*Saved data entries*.
▼
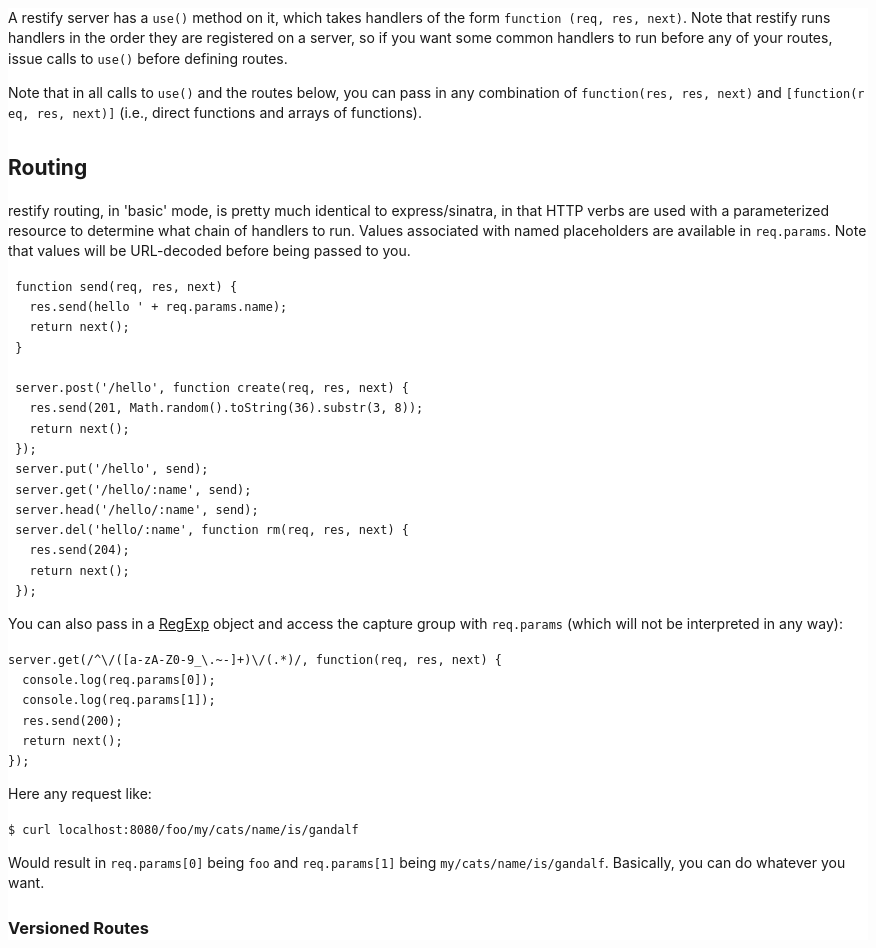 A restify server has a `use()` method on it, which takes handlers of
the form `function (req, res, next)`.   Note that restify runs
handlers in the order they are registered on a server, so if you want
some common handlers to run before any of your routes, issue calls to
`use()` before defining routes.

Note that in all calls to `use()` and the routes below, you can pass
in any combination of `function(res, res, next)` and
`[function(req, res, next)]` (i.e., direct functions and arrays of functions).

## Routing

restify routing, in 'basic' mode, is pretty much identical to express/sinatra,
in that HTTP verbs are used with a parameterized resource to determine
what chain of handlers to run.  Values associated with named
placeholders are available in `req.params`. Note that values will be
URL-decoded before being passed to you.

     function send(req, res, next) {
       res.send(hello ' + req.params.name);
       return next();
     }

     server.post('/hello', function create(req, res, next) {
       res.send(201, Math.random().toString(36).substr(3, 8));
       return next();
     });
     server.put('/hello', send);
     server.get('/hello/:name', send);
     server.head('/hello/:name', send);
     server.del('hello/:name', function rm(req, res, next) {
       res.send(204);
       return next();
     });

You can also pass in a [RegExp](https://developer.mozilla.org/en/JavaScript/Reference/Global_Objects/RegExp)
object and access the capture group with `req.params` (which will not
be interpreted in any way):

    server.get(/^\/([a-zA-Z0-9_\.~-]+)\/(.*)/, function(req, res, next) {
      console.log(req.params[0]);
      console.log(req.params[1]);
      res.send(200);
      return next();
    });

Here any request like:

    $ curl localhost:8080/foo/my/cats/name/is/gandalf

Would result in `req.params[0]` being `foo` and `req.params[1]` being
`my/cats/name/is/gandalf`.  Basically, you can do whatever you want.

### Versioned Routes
▲
▼
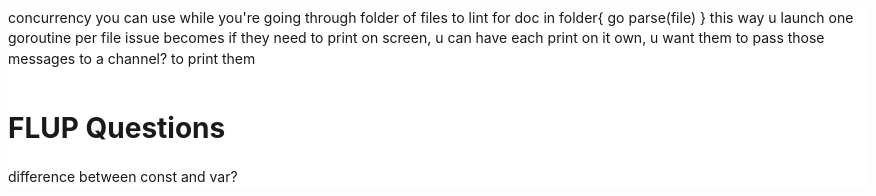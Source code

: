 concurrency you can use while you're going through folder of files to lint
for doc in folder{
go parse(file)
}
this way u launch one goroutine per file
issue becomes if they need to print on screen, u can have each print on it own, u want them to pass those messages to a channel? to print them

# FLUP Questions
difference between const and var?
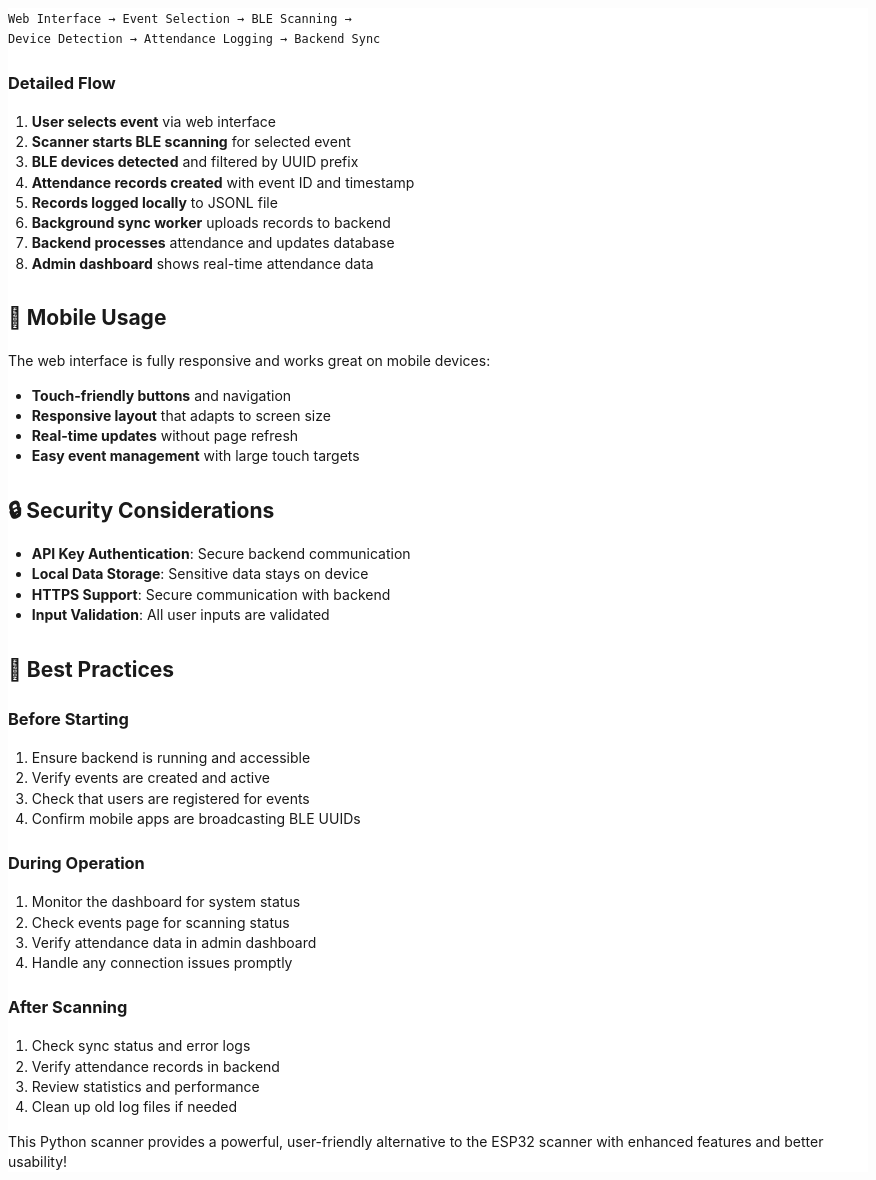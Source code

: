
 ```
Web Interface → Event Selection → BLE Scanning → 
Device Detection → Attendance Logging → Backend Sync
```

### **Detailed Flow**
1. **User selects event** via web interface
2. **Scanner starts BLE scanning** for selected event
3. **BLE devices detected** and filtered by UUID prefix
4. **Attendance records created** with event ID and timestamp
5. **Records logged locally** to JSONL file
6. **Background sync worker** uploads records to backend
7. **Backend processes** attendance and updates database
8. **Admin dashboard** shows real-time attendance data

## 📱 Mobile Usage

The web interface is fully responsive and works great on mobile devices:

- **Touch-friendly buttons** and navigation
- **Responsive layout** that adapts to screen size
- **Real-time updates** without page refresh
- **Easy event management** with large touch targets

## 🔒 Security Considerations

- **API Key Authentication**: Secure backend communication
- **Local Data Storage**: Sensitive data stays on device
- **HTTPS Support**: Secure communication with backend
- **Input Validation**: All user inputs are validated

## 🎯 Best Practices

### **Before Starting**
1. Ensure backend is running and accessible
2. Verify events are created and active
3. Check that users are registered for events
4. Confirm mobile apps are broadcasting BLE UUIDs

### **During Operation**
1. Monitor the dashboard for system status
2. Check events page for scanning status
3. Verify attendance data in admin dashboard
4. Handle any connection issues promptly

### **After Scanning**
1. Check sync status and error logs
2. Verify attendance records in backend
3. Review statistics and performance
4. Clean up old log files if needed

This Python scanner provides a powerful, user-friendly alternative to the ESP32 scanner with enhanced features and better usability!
▲
▼
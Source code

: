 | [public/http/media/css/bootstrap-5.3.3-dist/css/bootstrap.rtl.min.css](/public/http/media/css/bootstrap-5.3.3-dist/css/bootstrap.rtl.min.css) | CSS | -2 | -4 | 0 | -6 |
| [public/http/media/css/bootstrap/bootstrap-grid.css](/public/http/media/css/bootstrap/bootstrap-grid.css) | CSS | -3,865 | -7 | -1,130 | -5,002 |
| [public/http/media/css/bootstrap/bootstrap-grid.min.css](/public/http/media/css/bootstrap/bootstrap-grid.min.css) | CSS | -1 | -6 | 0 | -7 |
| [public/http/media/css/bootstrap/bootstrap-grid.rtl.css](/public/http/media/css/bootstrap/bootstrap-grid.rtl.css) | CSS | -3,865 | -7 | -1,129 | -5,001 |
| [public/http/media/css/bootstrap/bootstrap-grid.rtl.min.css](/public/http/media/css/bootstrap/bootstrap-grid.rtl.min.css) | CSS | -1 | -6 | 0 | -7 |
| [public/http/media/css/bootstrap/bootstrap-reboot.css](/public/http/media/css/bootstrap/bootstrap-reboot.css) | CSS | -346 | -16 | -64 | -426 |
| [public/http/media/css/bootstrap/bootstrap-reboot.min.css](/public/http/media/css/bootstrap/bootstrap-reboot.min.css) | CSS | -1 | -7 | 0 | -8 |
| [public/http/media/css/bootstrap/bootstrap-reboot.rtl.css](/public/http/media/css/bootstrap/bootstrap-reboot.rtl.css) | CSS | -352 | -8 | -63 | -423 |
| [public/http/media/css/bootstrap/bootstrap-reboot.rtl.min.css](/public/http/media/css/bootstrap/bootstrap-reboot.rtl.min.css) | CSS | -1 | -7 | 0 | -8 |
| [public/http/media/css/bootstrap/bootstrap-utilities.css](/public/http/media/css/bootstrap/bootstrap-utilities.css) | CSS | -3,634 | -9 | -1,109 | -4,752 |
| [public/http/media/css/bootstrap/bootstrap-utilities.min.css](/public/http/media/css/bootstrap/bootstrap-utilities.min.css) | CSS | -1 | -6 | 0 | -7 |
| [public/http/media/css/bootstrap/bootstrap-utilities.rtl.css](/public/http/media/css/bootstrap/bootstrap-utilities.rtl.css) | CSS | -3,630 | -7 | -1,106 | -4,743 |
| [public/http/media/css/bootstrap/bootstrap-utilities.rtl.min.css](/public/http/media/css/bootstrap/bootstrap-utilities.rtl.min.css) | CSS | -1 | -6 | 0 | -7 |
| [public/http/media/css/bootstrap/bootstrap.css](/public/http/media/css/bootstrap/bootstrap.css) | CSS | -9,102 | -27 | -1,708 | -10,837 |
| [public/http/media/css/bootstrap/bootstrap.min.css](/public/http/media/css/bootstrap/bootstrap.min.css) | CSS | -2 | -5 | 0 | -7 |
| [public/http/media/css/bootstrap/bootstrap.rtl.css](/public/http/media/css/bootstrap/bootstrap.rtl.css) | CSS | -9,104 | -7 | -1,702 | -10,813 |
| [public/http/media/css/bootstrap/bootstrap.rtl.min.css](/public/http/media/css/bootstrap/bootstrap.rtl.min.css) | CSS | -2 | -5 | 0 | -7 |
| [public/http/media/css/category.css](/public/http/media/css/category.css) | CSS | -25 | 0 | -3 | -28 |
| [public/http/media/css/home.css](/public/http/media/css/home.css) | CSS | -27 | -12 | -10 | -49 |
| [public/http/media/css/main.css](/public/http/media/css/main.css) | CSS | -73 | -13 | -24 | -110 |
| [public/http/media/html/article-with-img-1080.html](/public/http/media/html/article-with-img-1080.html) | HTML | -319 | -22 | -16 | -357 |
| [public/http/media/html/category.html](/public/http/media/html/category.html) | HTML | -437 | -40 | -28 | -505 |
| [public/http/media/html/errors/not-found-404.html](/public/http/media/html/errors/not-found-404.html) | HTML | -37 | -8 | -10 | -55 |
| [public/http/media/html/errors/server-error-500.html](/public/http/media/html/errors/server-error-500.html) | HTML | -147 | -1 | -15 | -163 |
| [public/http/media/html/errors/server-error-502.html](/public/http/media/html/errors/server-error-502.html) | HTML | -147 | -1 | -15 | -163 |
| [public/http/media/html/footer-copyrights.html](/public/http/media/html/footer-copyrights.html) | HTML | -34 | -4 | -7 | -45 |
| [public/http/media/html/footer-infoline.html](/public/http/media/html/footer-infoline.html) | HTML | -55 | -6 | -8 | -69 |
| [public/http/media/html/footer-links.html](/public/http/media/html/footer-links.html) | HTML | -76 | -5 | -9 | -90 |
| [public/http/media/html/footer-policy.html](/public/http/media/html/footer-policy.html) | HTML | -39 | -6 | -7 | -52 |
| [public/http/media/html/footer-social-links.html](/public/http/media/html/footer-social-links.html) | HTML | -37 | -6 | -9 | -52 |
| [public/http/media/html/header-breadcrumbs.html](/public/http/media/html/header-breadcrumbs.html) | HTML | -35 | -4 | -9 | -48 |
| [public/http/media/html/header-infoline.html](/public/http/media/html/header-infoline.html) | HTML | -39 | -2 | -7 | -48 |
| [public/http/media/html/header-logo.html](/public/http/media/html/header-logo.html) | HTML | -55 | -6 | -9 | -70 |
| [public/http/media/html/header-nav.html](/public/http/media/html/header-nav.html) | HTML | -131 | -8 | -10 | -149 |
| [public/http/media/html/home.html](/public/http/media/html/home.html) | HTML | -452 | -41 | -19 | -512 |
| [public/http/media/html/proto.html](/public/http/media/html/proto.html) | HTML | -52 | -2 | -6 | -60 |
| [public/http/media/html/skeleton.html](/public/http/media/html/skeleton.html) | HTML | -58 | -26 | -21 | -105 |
▲
*THE PROBLEM*.
Could you restate, word for word, the lines above from the one with "You can also" to the one with "### Versioned Routes", both included?

*EXERCISE RESPONSE*.
You can also pass in a [RegExp](https://developer.mozilla.org/en/JavaScript/Reference/Global_Objects/RegExp)
object and access the capture group with `req.params` (which will not
be interpreted in any way):

    server.get(/^\/([a-zA-Z0-9_\.~-]+)\/(.*)/, function(req, res, next) {
      console.log(req.params[0]);
      console.log(req.params[1]);
      res.send(200);
      return next();
    });

Here any request like:

    $ curl localhost:8080/foo/my/cats/name/is/gandalf

Would result in `req.params[0]` being `foo` and `req.params[1]` being
`my/cats/name/is/gandalf`.  Basically, you can do whatever you want.

### Versioned Routes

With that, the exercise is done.